======== Source material

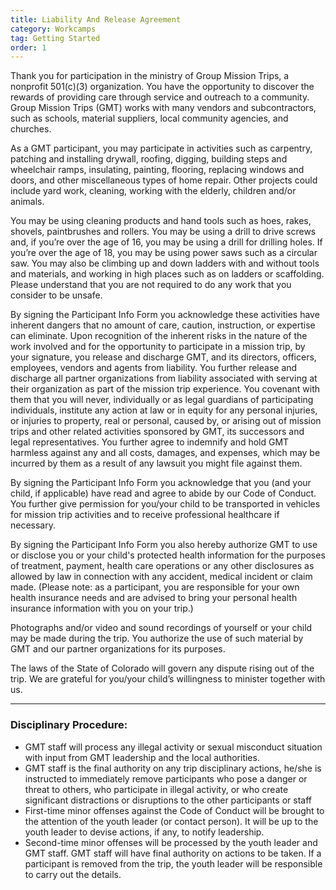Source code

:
 ```yaml
---
title: Liability And Release Agreement
category: Workcamps
tag: Getting Started
order: 1
---
```


Thank you for participation in the ministry of Group Mission Trips, a nonprofit 501(c)(3) organization. You have the opportunity to discover the rewards of providing care through service and outreach to a community. Group Mission Trips (GMT) works with many vendors and subcontractors, such as schools, material suppliers, local community agencies, and churches.

As a GMT participant, you may participate in activities such as carpentry, patching and installing drywall, roofing, digging, building steps and wheelchair ramps, insulating, painting, flooring, replacing windows and doors, and other miscellaneous types of home repair. Other projects could include yard work, cleaning, working with the elderly, children and/or animals.

You may be using cleaning products and hand tools such as hoes, rakes, shovels, paintbrushes and rollers. You may be using a drill to drive screws and, if you’re over the age of 16, you may be using a drill for drilling holes. If you’re over the age of 18, you may be using power saws such as a circular saw. You may also be climbing up and down ladders with and without tools and materials, and working in high places such as on ladders or scaffolding. Please understand that you are not required to do any work that you consider to be unsafe.

By signing the Participant Info Form you acknowledge these activities have inherent dangers that no amount of care, caution, instruction, or expertise can eliminate. Upon recognition of the inherent risks in the nature of the work involved and for the opportunity to participate in a mission trip, by your signature, you release and discharge GMT, and its directors, officers, employees, vendors and agents from liability. You further release and discharge all partner organizations from liability associated with serving at their organization as part of the mission trip experience. You covenant with them that you will never, individually or as legal guardians of participating individuals, institute any action at law or in equity for any personal injuries, or injuries to property, real or personal, caused by, or arising out of mission trips and other related activities sponsored by GMT, its successors and legal representatives. You further agree to indemnify and hold GMT harmless against any and all costs, damages, and expenses, which may be incurred by them as a result of any lawsuit you might file against them.

By signing the Participant Info Form you acknowledge that you (and your child, if applicable) have read and agree to abide by our Code of Conduct. You further give permission for you/your child to be transported in vehicles for mission trip activities and to receive professional healthcare if necessary.

By signing the Participant Info Form you also hereby authorize GMT to use or disclose you or your child's protected health information for the purposes of treatment, payment, health care operations or any other disclosures as allowed by law in connection with any accident, medical incident or claim made. (Please note: as a participant, you are responsible for your own health insurance needs and are advised to bring your personal health insurance information with you on your trip.)

Photographs and/or video and sound recordings of yourself or your child may be made during the trip. You authorize the use of such material by GMT and our partner organizations for its purposes.

The laws of the State of Colorado will govern any dispute rising out of the trip. We are grateful for you/your child’s willingness to minister together with us.

---

### Disciplinary Procedure:

* GMT staff will process any illegal activity or sexual misconduct situation with input from GMT leadership and the local authorities.
* GMT staff is the final authority on any trip disciplinary actions, he/she is instructed to immediately remove participants who pose a danger or threat to others, who participate in illegal activity, or who create significant distractions or disruptions to the other participants or staff
* First-time minor offenses against the Code of Conduct will be brought to the attention of the youth leader (or contact person). It will be up to the youth leader to devise actions, if any, to notify leadership.
* Second-time minor offenses will be processed by the youth leader and GMT staff. GMT staff will have final authority on actions to be taken. If a participant is removed from the trip, the youth leader will be responsible to carry out the details.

================

Exercise requirements »
Which lines above run from the one containing "the local authorities." down to the one containing "participants or staff"? Repeat exactly those, both ends included, and nothing else.

Exercise output »
* GMT staff will process any illegal activity or sexual misconduct situation with input from GMT leadership and the local authorities.
* GMT staff is the final authority on any trip disciplinary actions, he/she is instructed to immediately remove participants who pose a danger or threat to others, who participate in illegal activity, or who create significant distractions or disruptions to the other participants or staff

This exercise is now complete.